Hafifletme kemeri  (Fr. arc de décharge)
Boşaltma kemeri de denir. Hafifletme kemeri, kapı ve pencere gibi mimari açıtların üstüne konan kirişin, üzerine gelen ağırlığı azaltmak için, kirişin üst tarafına yapılan kemer. Böylece kirişin üzerine gelen duvar ağırlığının bütünü kemer aracılığı ile yan duvarlara aktırılmış olur.
Hafriyat  
Kazı
Halk sanatı  (Alm. Volkskunst; Fr. l’art populaire):
Yapılışı ve kullanılışı. belli bir yöredeki kentleşmemiş halka ait olan eşyayı kapsayan sanatlar. Halk sanatı  ‘nın yapıldığı yerler, köy ve kasabalar ile seçkin yönetim sınıfının etkilemediği kent dolaylarıdır. Halk sanatı  , yöresel geleneklere sıkı sıkı ya bağlıdır ve kişisel buluşlara pek az tahammül eder. Bu bakımdan halk sanatı, yaşayan ve devamlı değişen kişisel çağdaş sanat akımlarına ters düşer.
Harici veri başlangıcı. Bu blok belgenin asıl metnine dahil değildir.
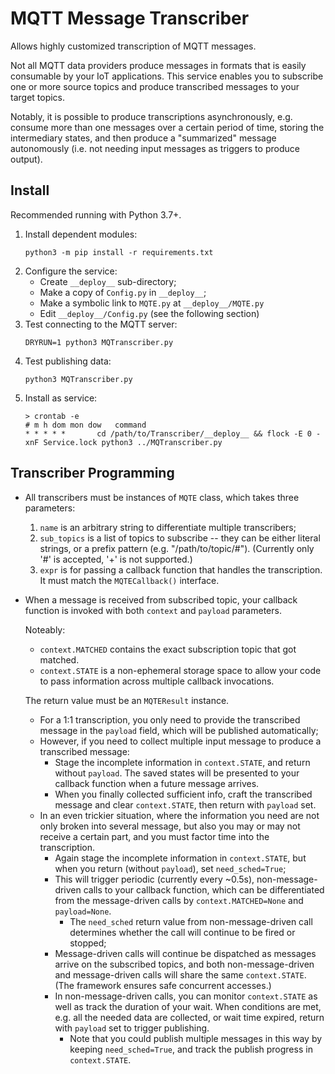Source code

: # MQTT Message Transcriber
Allows highly customized transcription of MQTT messages.

Not all MQTT data providers produce messages in formats that is easily
consumable by your IoT applications. This service enables you to subscribe
one or more source topics and produce transcribed messages to your target
topics.

Notably, it is possible to produce transcriptions asynchronously, e.g.
consume more than one messages over a certain period of time, storing the
intermediary states, and then produce a "summarized" message autonomously
(i.e. not needing input messages as triggers to produce output).

## Install
Recommended running with Python 3.7+.

1. Install dependent modules:
    ```
    python3 -m pip install -r requirements.txt
    ```
2. Configure the service:
    - Create `__deploy__` sub-directory;
    - Make a copy of `Config.py` in `__deploy__`;
    - Make a symbolic link to `MQTE.py` at `__deploy__/MQTE.py`
    - Edit `__deploy__/Config.py` (see the following section)
3. Test connecting to the MQTT server:
    ```
    DRYRUN=1 python3 MQTranscriber.py
    ```
4. Test publishing data:
    ```
    python3 MQTranscriber.py
    ```
5. Install as service:
    ```
    > crontab -e
    # m h dom mon dow   command
    * * * * *       cd /path/to/Transcriber/__deploy__ && flock -E 0 -xnF Service.lock python3 ../MQTranscriber.py
    ```

## Transcriber Programming
* All transcribers must be instances of `MQTE` class, which takes three
  parameters:
  1. `name` is an arbitrary string to differentiate multiple transcribers;
  2. `sub_topics` is a list of topics to subscribe -- they can be either
     literal strings, or a prefix pattern (e.g. "/path/to/topic/#").
     (Currently only '#' is accepted, '+' is not supported.)
  3. `expr` is for passing a callback function that handles the transcription.
     It must match the `MQTECallback()` interface.

* When a message is received from subscribed topic, your callback
  function is invoked with both `context` and `payload` parameters.

  Noteably:
   - `context.MATCHED` contains the exact subscription topic that got matched.
   - `context.STATE` is a non-ephemeral storage space to allow your code to
     pass information across multiple callback invocations.

  The return value must be an `MQTEResult` instance.
  - For a 1:1 transcription, you only need to provide the transcribed message
    in the `payload` field, which will be published automatically;
  - However, if you need to collect multiple input message to produce a
    transcribed message:
    - Stage the incomplete information in `context.STATE`, and return without
      `payload`. The saved states will be presented to your callback function
      when a future message arrives.
    - When you finally collected sufficient info, craft the transcribed
      message and clear `context.STATE`, then return with `payload` set.
  - In an even trickier situation, where the information you need are not only
    broken into several message, but also you may or may not receive a certain
    part, and you must factor time into the transcription.
    - Again stage the incomplete information in `context.STATE`, but when you
      return (without `payload`), set `need_sched=True`;
    - This will trigger periodic (currently every ~0.5s), non-message-driven
      calls to your callback function, which can be differentiated from the
      message-driven calls by `context.MATCHED=None` and `payload=None`.
      - The `need_sched` return value from non-message-driven call determines
        whether the call will continue to be fired or stopped;
    - Message-driven calls will continue be dispatched as messages arrive
      on the subscribed topics, and both non-message-driven and message-driven
      calls will share the same `context.STATE`. (The framework ensures safe
      concurrent accesses.)
    - In non-message-driven calls, you can monitor `context.STATE` as well as
      track the duration of your wait. When conditions are met, e.g. all the
      needed data are collected, or wait time expired, return with `payload`
      set to trigger publishing.
      - Note that you could publish multiple messages in this way by keeping
        `need_sched=True`, and track the publish progress in `context.STATE`.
Halk sanatını yapan kişi çalıştığı işin geleneksel biçim, renk ve tekniğini ve hatta aletlerini muhafaza eder ve devam ettirir. Bu yüzden halk sanatının bir işi yeni de yapılsa, y.y.’lar öncesinin örneklerinden ayrılık göstermez. Yöresel giysiler, çeyizler, kapkacak, at arabaları. koşumlar, araba süslemeleri, köy evleri ve möbleleri, dokuma, kilim, çorap. heybe, çadırlar, mahalli süs eşyaları, kahvelerde yeralan kimi resimler ile bu alanla ilgili özellikleri taşıyan herşey halk sanatı  örnekleridirler.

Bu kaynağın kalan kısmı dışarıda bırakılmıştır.